Document images with source code:

= = = = = = =

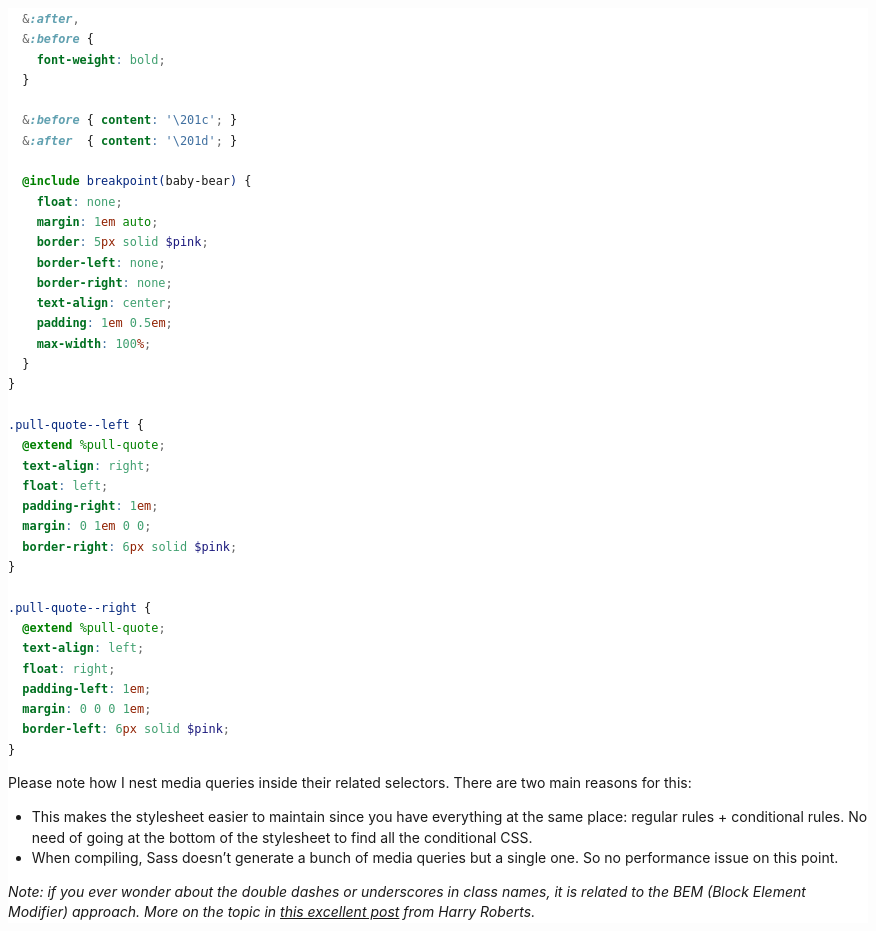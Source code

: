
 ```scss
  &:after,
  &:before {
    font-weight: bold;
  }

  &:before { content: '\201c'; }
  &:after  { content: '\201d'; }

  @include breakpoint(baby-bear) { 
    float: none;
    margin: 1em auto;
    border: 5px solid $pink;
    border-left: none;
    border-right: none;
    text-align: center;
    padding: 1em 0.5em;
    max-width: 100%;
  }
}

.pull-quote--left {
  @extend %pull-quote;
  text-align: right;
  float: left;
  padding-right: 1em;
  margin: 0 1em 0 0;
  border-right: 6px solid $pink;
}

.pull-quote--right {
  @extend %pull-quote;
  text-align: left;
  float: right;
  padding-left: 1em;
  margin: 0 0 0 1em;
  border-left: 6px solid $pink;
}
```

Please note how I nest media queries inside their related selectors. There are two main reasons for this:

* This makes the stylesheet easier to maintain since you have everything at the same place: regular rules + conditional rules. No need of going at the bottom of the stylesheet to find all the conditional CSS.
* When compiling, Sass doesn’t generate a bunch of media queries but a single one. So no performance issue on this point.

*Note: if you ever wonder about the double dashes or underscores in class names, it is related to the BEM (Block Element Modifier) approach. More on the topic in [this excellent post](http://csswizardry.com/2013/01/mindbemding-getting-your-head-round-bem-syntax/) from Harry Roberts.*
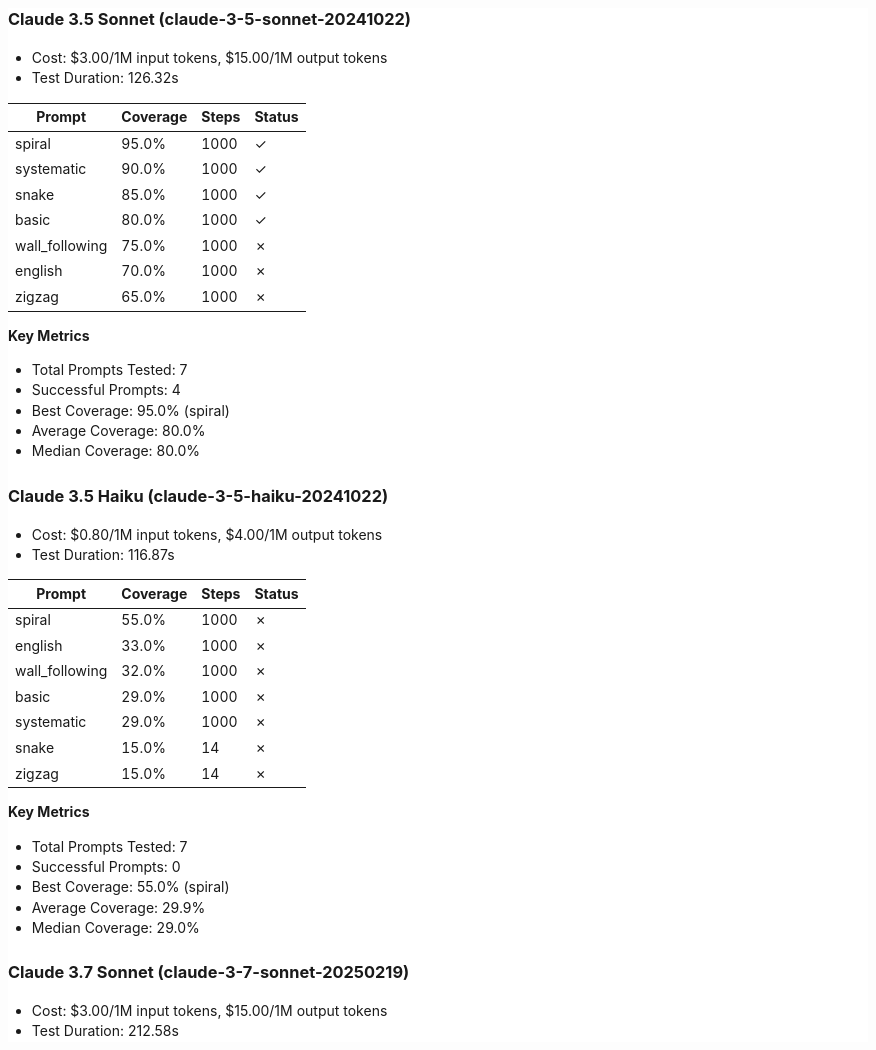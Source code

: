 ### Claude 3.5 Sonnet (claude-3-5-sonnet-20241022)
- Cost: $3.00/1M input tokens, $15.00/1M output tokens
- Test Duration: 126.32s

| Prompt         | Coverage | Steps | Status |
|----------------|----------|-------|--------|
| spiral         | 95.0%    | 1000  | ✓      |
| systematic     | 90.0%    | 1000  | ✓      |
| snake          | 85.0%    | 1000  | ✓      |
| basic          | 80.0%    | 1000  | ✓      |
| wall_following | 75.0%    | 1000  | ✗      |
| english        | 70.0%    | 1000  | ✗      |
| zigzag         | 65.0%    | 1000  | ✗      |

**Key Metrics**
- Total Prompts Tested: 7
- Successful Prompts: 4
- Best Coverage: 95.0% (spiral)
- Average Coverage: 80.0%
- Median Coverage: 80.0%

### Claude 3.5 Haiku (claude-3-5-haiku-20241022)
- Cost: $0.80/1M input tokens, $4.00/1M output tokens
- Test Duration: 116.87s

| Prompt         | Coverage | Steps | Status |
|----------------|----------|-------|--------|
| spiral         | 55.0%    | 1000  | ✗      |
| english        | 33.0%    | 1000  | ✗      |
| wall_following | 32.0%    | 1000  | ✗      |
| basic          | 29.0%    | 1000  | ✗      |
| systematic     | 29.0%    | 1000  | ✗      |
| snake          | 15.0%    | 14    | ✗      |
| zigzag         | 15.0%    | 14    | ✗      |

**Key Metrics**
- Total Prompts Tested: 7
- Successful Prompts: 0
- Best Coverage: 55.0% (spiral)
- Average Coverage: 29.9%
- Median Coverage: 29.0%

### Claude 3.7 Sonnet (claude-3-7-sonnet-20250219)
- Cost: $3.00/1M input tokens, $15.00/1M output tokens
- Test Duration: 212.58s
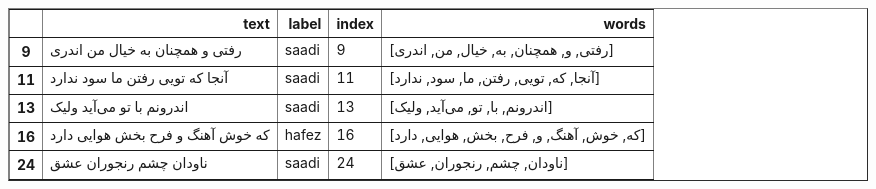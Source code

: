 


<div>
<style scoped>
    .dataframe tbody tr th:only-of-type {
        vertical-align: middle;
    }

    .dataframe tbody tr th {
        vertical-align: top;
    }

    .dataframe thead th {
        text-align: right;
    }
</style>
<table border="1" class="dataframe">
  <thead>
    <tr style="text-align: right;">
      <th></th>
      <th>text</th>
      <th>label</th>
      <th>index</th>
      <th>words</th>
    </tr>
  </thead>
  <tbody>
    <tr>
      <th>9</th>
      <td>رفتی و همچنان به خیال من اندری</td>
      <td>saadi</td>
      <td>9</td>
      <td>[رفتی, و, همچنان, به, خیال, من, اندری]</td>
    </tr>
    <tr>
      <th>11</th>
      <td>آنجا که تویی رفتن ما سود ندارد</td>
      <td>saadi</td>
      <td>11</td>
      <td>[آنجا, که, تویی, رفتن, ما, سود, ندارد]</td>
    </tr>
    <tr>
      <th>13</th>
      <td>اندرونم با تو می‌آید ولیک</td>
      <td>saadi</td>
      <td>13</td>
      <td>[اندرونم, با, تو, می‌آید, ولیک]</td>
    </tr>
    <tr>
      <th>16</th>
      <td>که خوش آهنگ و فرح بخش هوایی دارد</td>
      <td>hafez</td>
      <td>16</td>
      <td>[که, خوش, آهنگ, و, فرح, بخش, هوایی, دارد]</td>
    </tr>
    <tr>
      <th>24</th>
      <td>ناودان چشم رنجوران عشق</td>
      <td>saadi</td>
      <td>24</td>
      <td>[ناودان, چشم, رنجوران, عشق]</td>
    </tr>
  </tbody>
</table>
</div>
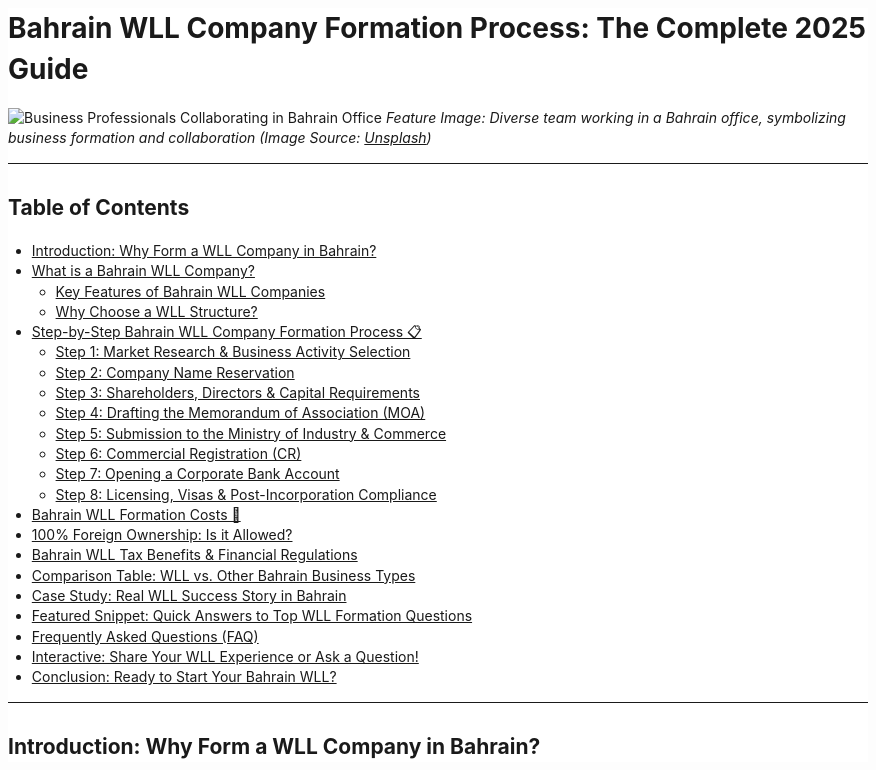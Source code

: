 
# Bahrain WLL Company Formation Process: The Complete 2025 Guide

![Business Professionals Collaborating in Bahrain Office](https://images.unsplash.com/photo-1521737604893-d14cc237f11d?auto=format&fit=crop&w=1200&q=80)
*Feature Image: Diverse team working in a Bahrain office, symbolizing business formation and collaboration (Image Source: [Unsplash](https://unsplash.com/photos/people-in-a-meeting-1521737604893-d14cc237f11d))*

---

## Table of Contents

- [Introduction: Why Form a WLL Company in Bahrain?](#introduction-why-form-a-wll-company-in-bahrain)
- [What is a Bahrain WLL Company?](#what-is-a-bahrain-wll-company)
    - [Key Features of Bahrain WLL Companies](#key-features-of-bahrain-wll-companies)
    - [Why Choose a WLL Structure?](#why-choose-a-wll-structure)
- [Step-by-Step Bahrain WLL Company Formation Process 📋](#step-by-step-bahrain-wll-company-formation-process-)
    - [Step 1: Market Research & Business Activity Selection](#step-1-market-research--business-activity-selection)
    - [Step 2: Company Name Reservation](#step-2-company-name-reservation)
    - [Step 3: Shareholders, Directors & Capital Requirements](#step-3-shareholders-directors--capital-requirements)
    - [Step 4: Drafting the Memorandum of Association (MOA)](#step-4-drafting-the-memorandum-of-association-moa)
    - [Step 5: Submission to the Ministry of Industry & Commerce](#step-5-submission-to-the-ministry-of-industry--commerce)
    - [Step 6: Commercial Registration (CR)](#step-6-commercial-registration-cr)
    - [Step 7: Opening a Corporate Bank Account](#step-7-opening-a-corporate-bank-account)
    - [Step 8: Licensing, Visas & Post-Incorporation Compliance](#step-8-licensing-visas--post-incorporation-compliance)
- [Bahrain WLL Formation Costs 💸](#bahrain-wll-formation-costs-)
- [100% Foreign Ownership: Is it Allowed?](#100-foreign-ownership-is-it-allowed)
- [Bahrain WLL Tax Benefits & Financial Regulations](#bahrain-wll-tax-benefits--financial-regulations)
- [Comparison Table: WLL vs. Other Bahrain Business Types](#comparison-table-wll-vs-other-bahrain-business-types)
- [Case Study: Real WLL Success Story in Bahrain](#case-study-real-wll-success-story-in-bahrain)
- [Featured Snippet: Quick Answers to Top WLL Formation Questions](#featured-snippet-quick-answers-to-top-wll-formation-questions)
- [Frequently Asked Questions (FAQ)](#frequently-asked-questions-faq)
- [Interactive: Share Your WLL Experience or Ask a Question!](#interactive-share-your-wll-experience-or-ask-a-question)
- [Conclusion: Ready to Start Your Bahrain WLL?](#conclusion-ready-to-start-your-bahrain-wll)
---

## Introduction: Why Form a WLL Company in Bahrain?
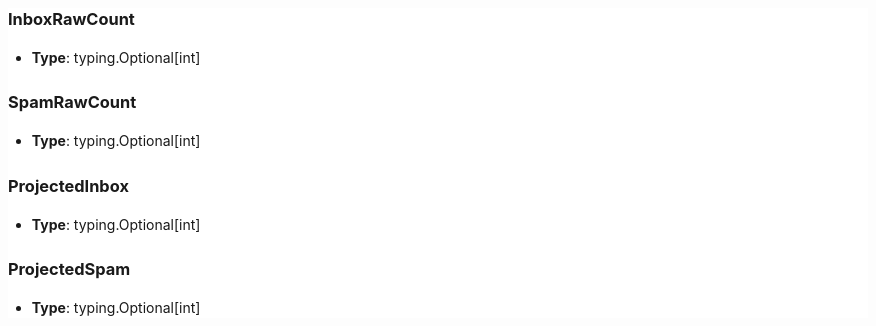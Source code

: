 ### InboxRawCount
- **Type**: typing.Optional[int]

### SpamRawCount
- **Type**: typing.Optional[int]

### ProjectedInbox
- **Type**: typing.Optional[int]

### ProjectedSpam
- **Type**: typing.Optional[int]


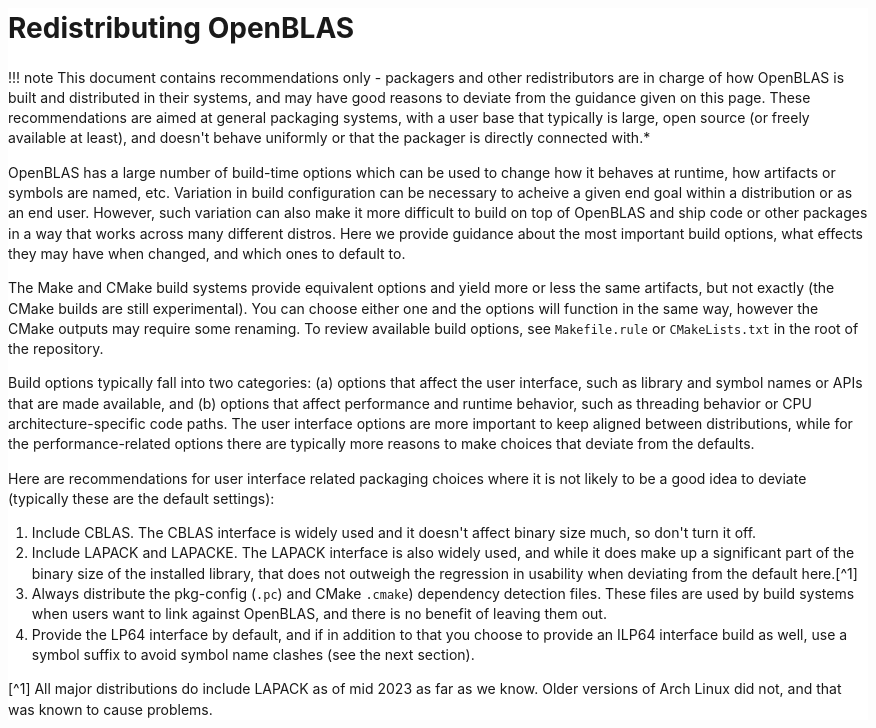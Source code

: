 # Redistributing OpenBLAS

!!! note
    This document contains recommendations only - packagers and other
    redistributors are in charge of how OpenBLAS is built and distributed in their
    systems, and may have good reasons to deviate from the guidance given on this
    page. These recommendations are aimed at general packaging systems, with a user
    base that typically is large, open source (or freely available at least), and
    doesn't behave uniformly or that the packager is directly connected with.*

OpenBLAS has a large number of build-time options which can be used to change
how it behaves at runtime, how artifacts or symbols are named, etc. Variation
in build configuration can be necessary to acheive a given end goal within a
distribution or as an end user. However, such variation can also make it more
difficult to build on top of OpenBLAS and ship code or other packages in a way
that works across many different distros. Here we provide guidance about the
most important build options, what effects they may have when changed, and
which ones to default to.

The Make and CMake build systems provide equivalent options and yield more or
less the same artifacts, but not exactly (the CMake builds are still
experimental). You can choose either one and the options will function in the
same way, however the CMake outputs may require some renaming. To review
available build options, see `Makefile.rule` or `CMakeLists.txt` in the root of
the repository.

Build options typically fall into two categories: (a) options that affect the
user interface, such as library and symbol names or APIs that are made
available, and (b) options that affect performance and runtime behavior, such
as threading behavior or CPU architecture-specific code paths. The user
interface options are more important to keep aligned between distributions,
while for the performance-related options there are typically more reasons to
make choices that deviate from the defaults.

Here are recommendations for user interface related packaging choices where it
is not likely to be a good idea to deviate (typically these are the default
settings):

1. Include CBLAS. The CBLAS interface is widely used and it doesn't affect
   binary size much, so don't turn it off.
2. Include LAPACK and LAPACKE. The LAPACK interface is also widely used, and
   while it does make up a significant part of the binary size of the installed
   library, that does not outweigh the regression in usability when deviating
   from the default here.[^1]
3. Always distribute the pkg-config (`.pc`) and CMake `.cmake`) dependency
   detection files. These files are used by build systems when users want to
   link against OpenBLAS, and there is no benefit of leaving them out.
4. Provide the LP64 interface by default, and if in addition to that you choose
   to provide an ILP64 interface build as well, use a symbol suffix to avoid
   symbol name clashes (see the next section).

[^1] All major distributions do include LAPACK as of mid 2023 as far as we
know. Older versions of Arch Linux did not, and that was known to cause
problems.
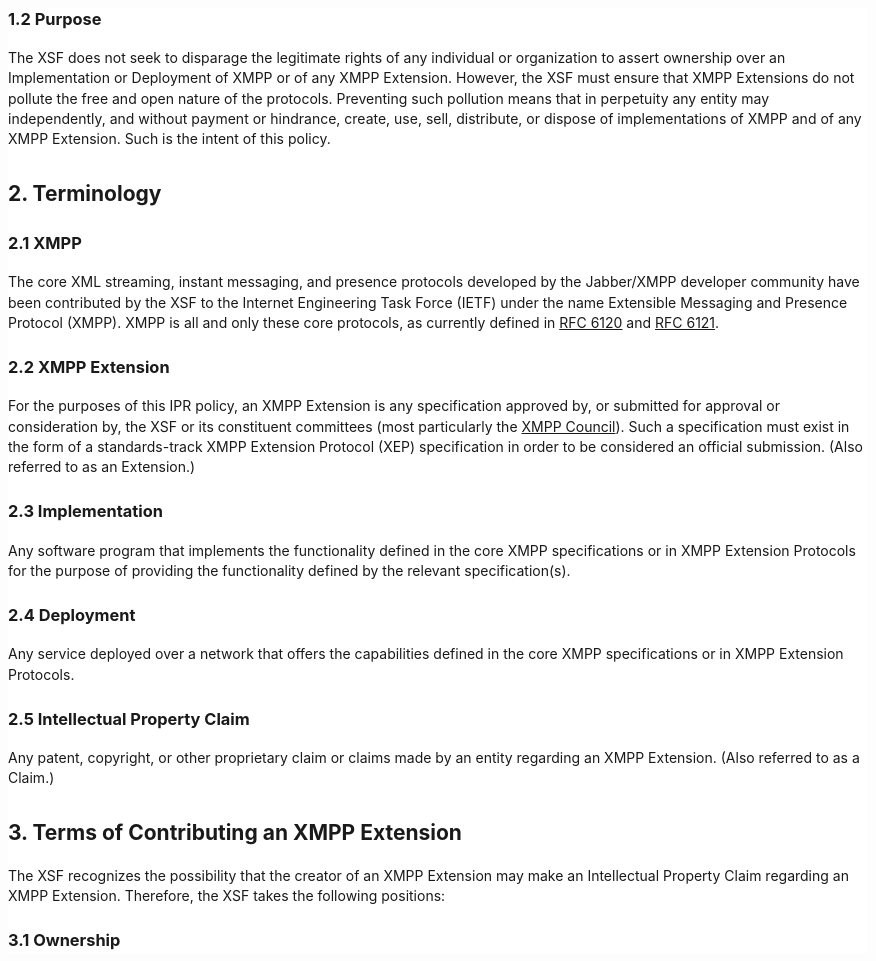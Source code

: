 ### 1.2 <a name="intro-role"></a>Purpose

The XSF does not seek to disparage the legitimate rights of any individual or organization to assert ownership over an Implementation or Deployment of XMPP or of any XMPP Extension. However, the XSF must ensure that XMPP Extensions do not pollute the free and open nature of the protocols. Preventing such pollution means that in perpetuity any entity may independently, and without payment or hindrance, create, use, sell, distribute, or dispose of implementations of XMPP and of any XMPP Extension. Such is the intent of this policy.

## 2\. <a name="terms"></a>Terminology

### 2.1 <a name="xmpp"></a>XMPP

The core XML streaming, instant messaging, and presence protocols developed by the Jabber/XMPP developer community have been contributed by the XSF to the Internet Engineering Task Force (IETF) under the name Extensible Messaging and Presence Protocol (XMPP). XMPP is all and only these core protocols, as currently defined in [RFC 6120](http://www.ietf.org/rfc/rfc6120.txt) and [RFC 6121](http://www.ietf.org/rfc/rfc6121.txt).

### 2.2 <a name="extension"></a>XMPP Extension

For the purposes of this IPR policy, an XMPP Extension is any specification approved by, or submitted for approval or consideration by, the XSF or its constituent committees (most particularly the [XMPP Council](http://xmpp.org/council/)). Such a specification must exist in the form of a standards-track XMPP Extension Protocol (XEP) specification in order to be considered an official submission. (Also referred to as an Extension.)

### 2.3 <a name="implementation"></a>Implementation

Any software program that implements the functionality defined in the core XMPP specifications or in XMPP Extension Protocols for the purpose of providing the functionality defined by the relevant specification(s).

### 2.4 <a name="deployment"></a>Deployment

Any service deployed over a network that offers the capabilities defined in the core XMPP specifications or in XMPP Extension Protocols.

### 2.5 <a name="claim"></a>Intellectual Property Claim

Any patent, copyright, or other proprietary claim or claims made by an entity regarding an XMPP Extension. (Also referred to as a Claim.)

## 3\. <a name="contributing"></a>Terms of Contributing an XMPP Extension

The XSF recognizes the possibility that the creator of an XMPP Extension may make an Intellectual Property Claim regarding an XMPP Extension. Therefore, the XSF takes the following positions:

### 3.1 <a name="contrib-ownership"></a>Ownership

= = = = = = =

Work order: Scan the data, and report each line that uses the word "packaging".

Solution to the problem:
    page. These recommendations are aimed at general packaging systems, with a user
Here are recommendations for user interface related packaging choices where it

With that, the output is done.